> _TASK PROMPT_:
Please look for the string "proof" below and report every line in which it occurs.

[SUPPLIED MATERIAL Boundary: Start]

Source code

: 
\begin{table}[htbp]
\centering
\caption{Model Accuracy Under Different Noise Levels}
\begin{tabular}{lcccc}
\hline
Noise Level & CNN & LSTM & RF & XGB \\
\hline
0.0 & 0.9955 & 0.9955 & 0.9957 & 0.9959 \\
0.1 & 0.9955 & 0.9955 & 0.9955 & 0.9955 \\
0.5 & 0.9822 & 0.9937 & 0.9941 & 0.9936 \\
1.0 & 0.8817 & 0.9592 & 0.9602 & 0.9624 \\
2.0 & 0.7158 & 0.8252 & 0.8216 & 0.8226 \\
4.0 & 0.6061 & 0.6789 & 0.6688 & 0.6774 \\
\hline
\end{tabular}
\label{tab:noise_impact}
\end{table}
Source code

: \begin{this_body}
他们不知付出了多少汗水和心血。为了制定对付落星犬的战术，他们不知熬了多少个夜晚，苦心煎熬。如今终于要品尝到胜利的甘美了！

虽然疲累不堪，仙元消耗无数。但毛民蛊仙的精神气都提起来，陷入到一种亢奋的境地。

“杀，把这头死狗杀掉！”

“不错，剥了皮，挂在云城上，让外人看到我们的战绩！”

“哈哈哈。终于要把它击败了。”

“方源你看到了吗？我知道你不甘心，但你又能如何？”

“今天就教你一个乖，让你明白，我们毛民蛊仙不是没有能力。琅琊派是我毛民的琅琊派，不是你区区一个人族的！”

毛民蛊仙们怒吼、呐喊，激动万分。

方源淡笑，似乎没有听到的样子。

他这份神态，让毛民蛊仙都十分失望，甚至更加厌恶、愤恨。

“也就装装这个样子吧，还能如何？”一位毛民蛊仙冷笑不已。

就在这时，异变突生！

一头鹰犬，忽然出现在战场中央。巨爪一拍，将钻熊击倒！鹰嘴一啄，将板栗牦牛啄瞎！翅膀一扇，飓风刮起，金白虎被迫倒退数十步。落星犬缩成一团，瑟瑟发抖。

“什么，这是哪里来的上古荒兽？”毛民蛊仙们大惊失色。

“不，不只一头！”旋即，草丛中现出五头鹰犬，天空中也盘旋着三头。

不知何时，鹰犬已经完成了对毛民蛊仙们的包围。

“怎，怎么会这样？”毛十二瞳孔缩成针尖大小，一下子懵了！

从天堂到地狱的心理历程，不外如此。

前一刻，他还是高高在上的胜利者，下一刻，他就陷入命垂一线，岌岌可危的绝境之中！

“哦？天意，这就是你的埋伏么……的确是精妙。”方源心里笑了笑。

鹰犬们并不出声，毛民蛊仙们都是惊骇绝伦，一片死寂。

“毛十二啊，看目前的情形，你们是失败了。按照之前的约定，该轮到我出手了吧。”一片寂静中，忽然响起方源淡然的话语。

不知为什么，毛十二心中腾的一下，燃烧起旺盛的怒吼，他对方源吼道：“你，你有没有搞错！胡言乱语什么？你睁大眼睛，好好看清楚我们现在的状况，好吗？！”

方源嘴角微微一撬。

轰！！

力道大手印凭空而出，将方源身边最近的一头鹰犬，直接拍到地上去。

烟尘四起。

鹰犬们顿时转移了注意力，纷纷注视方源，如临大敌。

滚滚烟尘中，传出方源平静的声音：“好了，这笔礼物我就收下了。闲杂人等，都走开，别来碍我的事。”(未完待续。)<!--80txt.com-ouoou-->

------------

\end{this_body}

[SUPPLIED MATERIAL Boundary: End]
[SUPPLIED MATERIAL Boundary: Start]

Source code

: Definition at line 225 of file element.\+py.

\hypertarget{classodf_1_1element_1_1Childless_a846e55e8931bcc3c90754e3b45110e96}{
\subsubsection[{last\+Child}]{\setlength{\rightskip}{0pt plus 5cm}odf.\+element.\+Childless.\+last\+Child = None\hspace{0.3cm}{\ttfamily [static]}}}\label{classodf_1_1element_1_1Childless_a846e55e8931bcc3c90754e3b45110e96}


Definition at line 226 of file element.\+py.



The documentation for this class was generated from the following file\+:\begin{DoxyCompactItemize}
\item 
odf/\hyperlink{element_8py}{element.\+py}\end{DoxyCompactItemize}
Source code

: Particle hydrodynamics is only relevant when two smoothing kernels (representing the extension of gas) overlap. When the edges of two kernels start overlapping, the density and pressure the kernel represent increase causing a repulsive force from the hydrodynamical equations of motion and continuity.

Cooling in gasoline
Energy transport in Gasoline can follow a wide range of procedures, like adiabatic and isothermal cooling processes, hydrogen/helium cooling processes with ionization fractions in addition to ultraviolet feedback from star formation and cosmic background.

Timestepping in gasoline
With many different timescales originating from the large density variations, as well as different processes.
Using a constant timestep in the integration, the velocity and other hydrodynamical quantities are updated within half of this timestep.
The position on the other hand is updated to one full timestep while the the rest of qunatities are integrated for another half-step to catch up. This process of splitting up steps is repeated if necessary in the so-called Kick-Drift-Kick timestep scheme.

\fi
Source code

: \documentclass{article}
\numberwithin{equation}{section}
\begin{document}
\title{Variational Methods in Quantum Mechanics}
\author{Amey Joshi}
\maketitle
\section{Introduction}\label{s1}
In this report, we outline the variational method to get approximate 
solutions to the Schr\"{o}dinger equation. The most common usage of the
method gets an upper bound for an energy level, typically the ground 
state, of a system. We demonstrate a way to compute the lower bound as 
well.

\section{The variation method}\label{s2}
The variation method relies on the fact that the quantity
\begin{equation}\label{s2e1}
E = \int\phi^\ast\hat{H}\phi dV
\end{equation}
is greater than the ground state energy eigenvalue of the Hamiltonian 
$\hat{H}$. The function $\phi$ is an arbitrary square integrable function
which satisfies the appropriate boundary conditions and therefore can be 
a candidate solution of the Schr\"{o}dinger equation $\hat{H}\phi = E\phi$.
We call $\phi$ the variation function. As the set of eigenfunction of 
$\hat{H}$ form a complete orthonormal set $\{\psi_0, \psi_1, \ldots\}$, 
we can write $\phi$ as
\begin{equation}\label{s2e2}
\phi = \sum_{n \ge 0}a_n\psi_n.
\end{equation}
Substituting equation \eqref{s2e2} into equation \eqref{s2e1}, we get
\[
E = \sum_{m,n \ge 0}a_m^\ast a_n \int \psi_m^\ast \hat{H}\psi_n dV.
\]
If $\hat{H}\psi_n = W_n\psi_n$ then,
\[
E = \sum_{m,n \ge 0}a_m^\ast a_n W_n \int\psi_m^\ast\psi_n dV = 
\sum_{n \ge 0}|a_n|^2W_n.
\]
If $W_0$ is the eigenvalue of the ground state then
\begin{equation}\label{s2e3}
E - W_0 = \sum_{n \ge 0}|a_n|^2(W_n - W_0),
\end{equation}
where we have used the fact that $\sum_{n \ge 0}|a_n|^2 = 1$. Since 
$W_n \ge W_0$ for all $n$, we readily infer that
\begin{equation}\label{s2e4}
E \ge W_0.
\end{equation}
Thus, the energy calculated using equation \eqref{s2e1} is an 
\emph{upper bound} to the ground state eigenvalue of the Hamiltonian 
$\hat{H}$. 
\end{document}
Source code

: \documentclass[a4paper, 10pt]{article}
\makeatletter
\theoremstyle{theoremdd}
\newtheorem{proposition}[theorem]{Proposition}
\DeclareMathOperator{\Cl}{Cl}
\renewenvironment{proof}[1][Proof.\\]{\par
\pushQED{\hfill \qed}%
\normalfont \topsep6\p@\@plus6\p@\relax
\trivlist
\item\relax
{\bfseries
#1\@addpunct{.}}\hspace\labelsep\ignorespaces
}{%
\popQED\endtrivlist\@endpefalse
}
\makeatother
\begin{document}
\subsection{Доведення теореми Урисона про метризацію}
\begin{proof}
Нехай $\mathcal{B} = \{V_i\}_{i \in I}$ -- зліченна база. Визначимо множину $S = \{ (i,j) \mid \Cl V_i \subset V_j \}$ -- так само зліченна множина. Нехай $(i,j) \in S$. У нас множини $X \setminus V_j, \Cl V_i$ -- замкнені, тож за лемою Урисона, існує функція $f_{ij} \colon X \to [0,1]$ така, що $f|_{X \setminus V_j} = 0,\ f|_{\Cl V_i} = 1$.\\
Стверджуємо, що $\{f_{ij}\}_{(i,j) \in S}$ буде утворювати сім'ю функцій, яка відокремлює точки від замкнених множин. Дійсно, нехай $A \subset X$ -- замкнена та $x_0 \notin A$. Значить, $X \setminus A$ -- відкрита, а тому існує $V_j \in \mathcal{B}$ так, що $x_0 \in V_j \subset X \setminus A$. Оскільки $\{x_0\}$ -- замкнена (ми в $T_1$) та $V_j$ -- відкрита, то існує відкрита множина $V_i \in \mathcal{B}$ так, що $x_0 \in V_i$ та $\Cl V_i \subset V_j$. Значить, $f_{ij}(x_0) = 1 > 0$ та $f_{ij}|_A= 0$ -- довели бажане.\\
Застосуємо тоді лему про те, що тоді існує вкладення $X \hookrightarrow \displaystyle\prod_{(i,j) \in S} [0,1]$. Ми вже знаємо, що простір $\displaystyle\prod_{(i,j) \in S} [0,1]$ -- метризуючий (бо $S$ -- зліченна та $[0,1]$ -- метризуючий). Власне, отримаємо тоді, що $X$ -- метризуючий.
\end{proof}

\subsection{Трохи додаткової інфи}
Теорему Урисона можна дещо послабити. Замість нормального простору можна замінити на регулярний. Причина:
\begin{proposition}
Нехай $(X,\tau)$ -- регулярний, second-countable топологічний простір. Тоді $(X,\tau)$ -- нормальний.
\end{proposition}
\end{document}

[SUPPLIED MATERIAL Boundary: End]

> _SOLVED EXERCISE_:
\renewenvironment{proof}[1][Proof.\\]{\par
\begin{proof}
\end{proof}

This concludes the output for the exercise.